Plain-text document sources
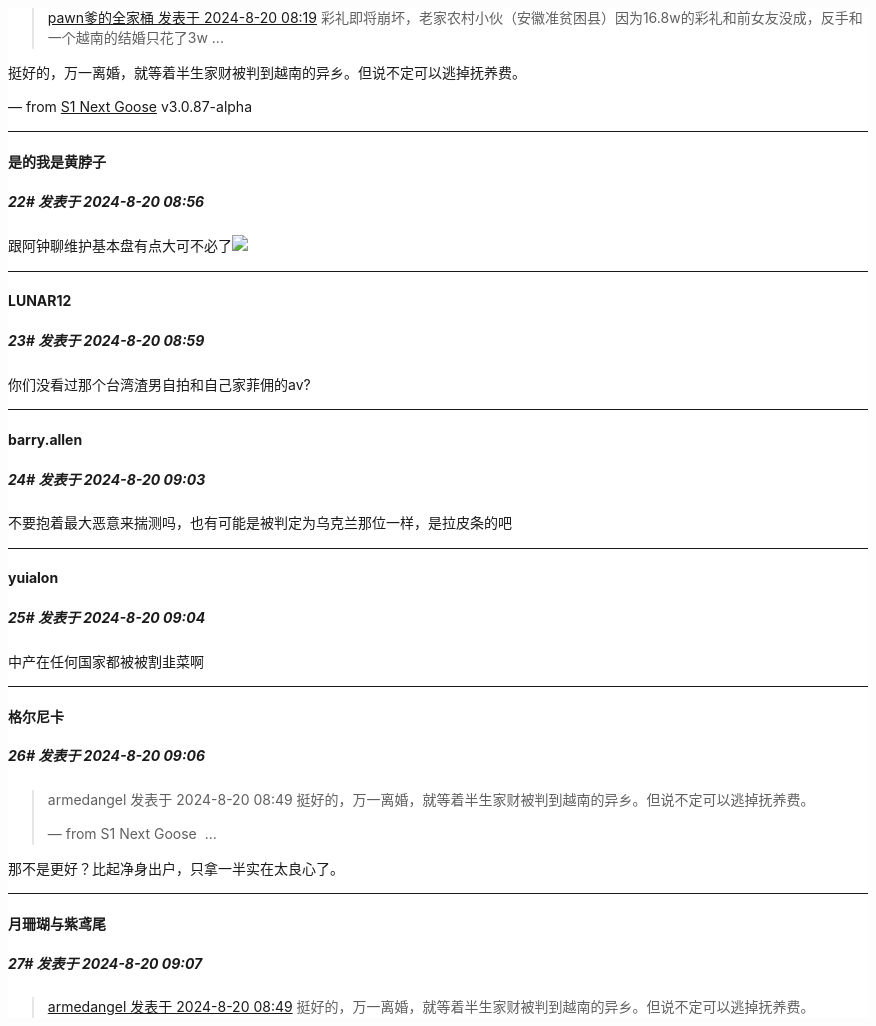 <blockquote><a href="httphttps://bbs.saraba1st.com/2b/forum.php?mod=redirect&amp;goto=findpost&amp;pid=65949679&amp;ptid=2195753" target="_blank">pawn爹的全家桶 发表于 2024-8-20 08:19</a>
彩礼即将崩坏，老家农村小伙（安徽准贫困县）因为16.8w的彩礼和前女友没成，反手和一个越南的结婚只花了3w ...</blockquote>
挺好的，万一离婚，就等着半生家财被判到越南的异乡。但说不定可以逃掉抚养费。

— from [S1 Next Goose](https://www.pgyer.com/xfPejhuq) v3.0.87-alpha

*****

####  是的我是黄脖子  
##### 22#       发表于 2024-8-20 08:56

跟阿钟聊维护基本盘有点大可不必了<img src="https://static.saraba1st.com/image/smiley/face2017/049.png" referrerpolicy="no-referrer">

*****

####  LUNAR12  
##### 23#       发表于 2024-8-20 08:59

你们没看过那个台湾渣男自拍和自己家菲佣的av?

*****

####  barry.allen  
##### 24#       发表于 2024-8-20 09:03

不要抱着最大恶意来揣测吗，也有可能是被判定为乌克兰那位一样，是拉皮条的吧

*****

####  yuialon  
##### 25#       发表于 2024-8-20 09:04

中产在任何国家都被被割韭菜啊

*****

####  格尔尼卡  
##### 26#       发表于 2024-8-20 09:06

<blockquote>armedangel 发表于 2024-8-20 08:49
挺好的，万一离婚，就等着半生家财被判到越南的异乡。但说不定可以逃掉抚养费。

— from S1 Next Goose  ...</blockquote>
那不是更好？比起净身出户，只拿一半实在太良心了。

*****

####  月珊瑚与紫鸢尾  
##### 27#       发表于 2024-8-20 09:07

<blockquote><a href="httphttps://bbs.saraba1st.com/2b/forum.php?mod=redirect&amp;goto=findpost&amp;pid=65949982&amp;ptid=2195753" target="_blank">armedangel 发表于 2024-8-20 08:49</a>
挺好的，万一离婚，就等着半生家财被判到越南的异乡。但说不定可以逃掉抚养费。
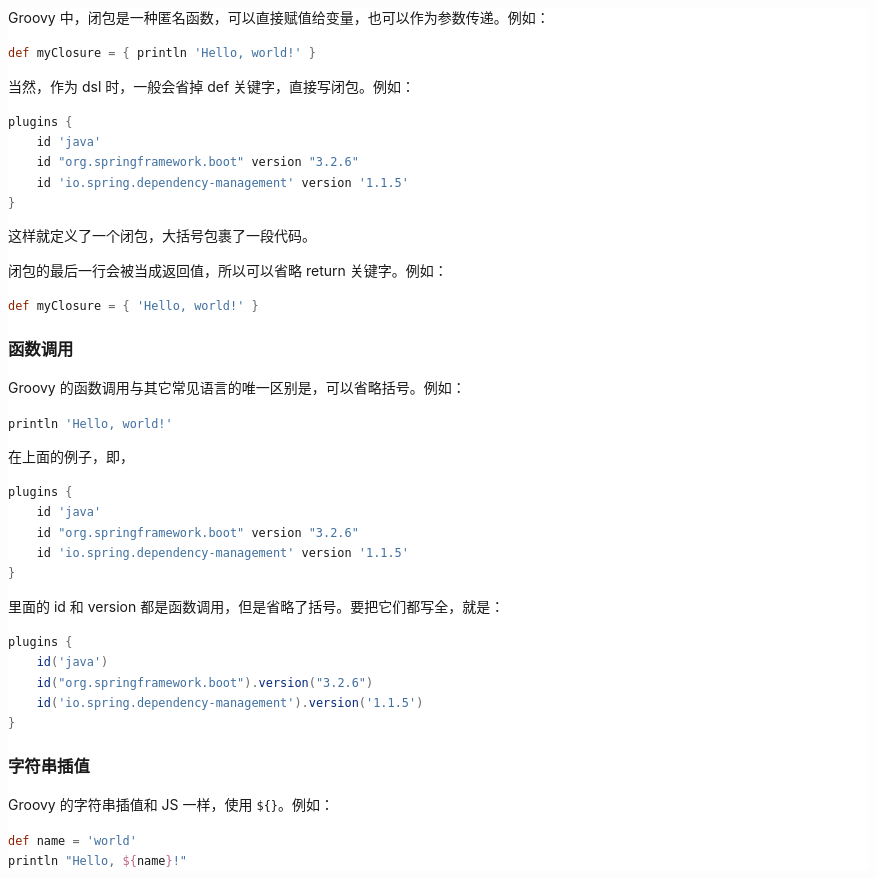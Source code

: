 Groovy 中，闭包是一种匿名函数，可以直接赋值给变量，也可以作为参数传递。例如：

```groovy
def myClosure = { println 'Hello, world!' }
```

当然，作为 dsl 时，一般会省掉 def 关键字，直接写闭包。例如：

```groovy
plugins {
    id 'java'
    id "org.springframework.boot" version "3.2.6"
    id 'io.spring.dependency-management' version '1.1.5'
}
```

这样就定义了一个闭包，大括号包裹了一段代码。

闭包的最后一行会被当成返回值，所以可以省略 return 关键字。例如：

```groovy
def myClosure = { 'Hello, world!' }
```

### 函数调用

Groovy 的函数调用与其它常见语言的唯一区别是，可以省略括号。例如：

```groovy
println 'Hello, world!'
```

在上面的例子，即，

```groovy
plugins {
    id 'java'
    id "org.springframework.boot" version "3.2.6"
    id 'io.spring.dependency-management' version '1.1.5'
}
```

里面的 id 和 version 都是函数调用，但是省略了括号。要把它们都写全，就是：

```groovy
plugins {
    id('java')
    id("org.springframework.boot").version("3.2.6")
    id('io.spring.dependency-management').version('1.1.5')
}
```

### 字符串插值

Groovy 的字符串插值和 JS 一样，使用 `${}`。例如：

```groovy
def name = 'world'
println "Hello, ${name}!"
```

Your instructions>
How many lines in the records hold the string "Hello"? Reply with the number alone.

Answer space>
4